Source texts of formatted documents

Content starts

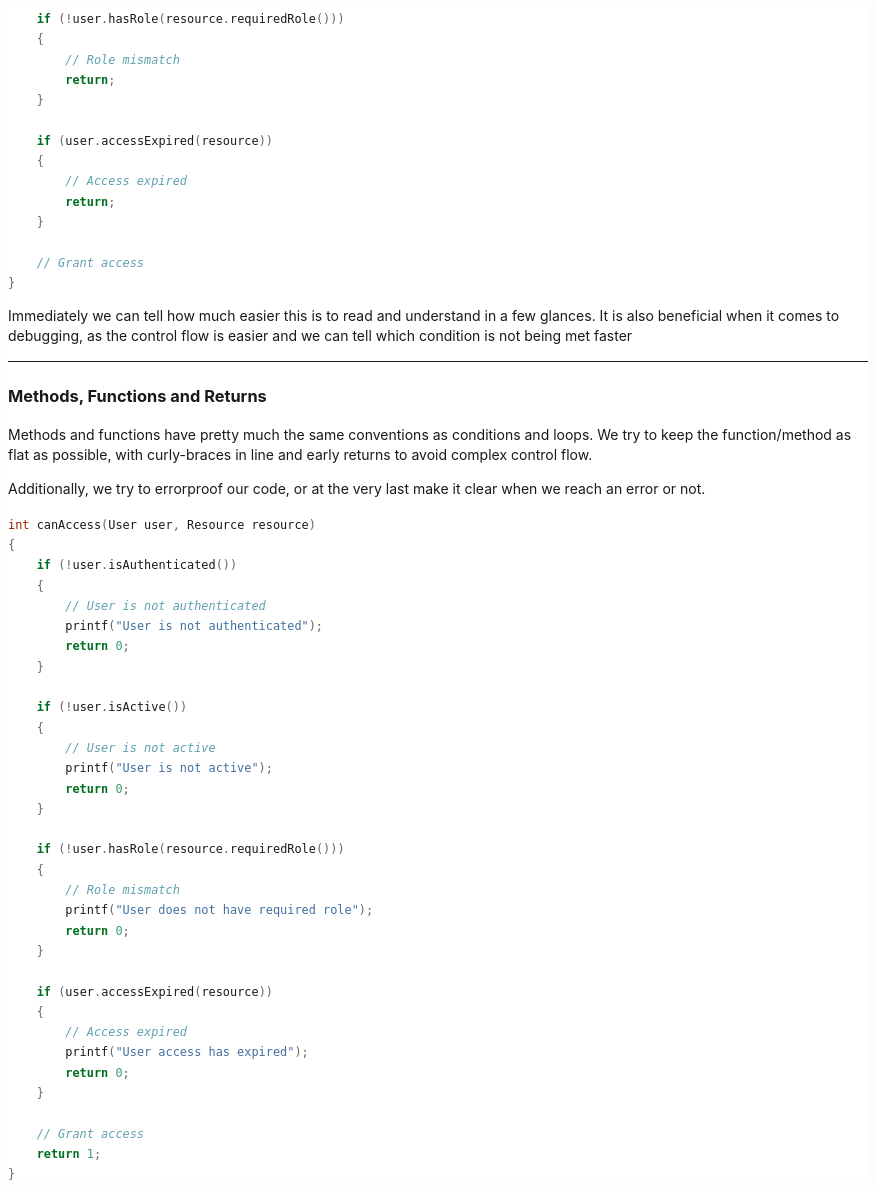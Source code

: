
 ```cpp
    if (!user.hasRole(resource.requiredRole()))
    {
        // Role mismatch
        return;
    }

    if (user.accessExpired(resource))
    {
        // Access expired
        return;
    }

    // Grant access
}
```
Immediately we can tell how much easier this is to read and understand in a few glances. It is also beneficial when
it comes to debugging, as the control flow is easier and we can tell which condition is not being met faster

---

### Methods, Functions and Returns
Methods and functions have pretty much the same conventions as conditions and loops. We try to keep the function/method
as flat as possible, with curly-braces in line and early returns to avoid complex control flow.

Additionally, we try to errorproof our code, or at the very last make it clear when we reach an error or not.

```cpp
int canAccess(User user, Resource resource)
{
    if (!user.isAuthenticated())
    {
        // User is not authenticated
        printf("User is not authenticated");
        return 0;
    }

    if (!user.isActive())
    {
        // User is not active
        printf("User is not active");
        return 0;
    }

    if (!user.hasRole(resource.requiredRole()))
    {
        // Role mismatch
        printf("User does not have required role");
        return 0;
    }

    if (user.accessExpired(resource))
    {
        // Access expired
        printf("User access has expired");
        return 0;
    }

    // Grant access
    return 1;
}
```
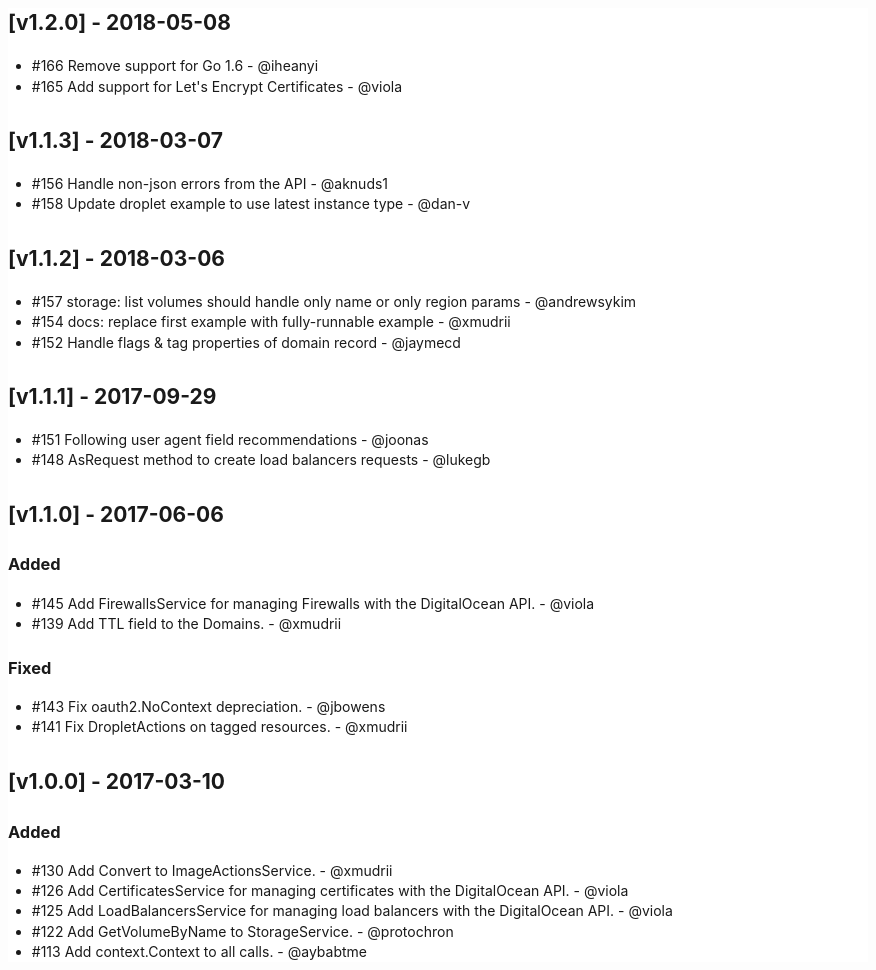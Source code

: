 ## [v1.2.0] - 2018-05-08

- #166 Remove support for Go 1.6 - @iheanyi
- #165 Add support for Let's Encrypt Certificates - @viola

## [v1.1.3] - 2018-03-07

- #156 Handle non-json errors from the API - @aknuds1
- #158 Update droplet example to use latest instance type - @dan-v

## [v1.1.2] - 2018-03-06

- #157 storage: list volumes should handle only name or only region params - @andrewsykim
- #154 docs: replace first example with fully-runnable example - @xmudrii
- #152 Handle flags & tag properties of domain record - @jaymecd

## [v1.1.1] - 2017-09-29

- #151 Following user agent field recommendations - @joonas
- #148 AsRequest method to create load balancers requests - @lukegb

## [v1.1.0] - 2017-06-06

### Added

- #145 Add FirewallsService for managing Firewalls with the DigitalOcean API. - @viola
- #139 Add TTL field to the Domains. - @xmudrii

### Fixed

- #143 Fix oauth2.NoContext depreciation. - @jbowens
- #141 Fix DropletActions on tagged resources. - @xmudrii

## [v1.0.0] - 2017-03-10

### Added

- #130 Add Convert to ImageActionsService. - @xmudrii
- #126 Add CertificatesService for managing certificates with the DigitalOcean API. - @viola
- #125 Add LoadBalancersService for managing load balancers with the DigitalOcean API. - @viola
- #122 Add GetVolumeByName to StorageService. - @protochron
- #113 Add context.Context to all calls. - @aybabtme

Content ends
Content starts

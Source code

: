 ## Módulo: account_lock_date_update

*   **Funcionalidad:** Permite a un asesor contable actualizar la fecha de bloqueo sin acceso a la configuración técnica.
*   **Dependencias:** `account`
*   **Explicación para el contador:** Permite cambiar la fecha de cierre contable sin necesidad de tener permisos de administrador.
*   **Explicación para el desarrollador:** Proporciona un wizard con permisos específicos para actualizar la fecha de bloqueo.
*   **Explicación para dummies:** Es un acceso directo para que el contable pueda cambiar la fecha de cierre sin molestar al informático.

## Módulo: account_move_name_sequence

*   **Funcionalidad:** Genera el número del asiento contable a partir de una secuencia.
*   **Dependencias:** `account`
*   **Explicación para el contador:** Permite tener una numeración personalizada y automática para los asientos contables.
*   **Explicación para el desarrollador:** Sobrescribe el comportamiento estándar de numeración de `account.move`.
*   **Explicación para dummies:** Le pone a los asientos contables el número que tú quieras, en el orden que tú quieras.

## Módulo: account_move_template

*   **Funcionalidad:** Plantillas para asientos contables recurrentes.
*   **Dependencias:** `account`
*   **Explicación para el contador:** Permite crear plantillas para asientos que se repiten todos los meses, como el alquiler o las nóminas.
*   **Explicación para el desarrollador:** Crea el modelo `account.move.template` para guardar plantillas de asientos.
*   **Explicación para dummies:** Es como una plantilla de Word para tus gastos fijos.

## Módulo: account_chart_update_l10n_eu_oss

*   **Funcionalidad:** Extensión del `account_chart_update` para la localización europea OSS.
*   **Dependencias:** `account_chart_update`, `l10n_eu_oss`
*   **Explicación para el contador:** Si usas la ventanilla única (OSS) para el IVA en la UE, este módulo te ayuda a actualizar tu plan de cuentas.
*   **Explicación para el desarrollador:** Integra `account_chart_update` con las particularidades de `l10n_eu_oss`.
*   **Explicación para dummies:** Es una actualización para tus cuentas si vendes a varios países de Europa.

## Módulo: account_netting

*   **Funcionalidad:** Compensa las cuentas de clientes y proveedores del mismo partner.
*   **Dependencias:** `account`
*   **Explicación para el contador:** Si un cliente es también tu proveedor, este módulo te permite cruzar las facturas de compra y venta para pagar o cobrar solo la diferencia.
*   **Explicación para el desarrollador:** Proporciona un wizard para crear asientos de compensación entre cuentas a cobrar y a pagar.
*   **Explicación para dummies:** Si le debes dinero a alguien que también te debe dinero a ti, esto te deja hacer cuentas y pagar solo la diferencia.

Content ends

[Exercise directions] Go through the lines above. Select every one that has the string "acceso".

[Expected answer]
*   **Funcionalidad:** Permite a un asesor contable actualizar la fecha de bloqueo sin acceso a la configuración técnica.
*   **Explicación para dummies:** Es un acceso directo para que el contable pueda cambiar la fecha de cierre sin molestar al informático.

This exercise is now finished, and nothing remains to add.